The Chorus therefore says, _Ubi contingit eundem et Justitiae et Diis esse addictum, exitiale semper malum esse_; or, as the learned Hemsterheuyse has more fully and more elegantly expressed, it, _Ubi_, id est, _in quo_, vel _in quem cadit et concurrit, ut ob crimen commissum simul et humanae justitiae et Deorum vindictae sit obnoxius, ac velut oppignoratus; illi certissimum exitium imminet_. This sense the words give, if for [Greek: ou], we read [Greek: hou], i.e. in the sense of [Greek: hopou]. MUSGRAVE. Correct Dindorf's text to [Greek: hou].

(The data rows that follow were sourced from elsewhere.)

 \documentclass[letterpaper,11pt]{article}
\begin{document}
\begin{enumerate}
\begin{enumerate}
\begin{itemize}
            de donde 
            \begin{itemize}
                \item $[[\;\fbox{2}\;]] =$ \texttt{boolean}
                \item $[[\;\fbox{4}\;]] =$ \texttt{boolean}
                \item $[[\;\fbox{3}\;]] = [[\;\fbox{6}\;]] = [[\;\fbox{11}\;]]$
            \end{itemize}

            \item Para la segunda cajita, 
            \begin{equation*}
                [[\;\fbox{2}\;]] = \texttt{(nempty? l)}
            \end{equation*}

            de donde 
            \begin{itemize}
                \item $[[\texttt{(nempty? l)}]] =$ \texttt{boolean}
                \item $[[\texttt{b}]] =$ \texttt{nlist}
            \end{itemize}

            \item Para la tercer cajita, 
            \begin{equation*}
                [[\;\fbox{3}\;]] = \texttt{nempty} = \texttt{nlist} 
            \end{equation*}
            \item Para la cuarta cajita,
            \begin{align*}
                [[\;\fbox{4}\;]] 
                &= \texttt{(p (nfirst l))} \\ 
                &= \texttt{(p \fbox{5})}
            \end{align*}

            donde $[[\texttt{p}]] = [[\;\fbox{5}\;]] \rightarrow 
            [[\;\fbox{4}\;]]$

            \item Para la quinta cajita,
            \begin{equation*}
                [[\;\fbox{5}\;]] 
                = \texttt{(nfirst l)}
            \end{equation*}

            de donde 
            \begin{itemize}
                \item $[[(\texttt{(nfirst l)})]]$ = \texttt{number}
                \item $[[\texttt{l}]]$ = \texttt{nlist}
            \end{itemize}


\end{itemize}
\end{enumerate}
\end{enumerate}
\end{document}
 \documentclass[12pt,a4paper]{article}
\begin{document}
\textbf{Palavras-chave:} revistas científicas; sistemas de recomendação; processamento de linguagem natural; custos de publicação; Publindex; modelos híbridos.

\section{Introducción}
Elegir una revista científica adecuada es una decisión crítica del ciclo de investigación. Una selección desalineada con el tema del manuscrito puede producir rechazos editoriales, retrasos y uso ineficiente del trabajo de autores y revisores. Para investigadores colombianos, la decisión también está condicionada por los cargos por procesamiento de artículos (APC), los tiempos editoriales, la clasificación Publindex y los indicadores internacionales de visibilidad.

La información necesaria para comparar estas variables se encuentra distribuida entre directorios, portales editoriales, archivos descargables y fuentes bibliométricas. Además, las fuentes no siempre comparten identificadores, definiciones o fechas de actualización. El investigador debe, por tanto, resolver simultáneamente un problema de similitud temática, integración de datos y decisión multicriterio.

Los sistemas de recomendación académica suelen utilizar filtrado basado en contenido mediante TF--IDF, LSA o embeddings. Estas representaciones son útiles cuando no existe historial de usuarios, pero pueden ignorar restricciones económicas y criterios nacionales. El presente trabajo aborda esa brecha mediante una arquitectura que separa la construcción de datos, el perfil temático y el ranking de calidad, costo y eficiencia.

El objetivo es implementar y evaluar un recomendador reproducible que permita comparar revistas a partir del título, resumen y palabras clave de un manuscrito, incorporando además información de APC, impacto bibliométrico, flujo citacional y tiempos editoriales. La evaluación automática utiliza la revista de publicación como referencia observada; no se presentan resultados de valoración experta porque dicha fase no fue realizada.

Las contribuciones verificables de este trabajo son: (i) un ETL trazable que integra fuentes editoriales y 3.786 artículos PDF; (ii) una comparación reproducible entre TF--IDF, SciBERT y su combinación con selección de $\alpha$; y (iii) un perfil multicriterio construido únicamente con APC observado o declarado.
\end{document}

[19] [Greek: sympeseein] _in unum coire, coincidere_. In this sense it is used also, Herod. Euterpe, chap. 49.

[20] The verbal adjective in [Greek: tos] is almost universally used in a passive sense; [Greek: hypoptos], however, in this place is an exception to the rule, as are also, [Greek: kalyptes], Soph. Antig. 1011, [Greek: memptos], Trachin. 446.

[21] Perhaps the preferable way is to make [Greek: kakoisin] agree with [Greek: anthropois] understood; that the sense may be, _You are a bad man to talk of your advantage as a plea for having acted thus_.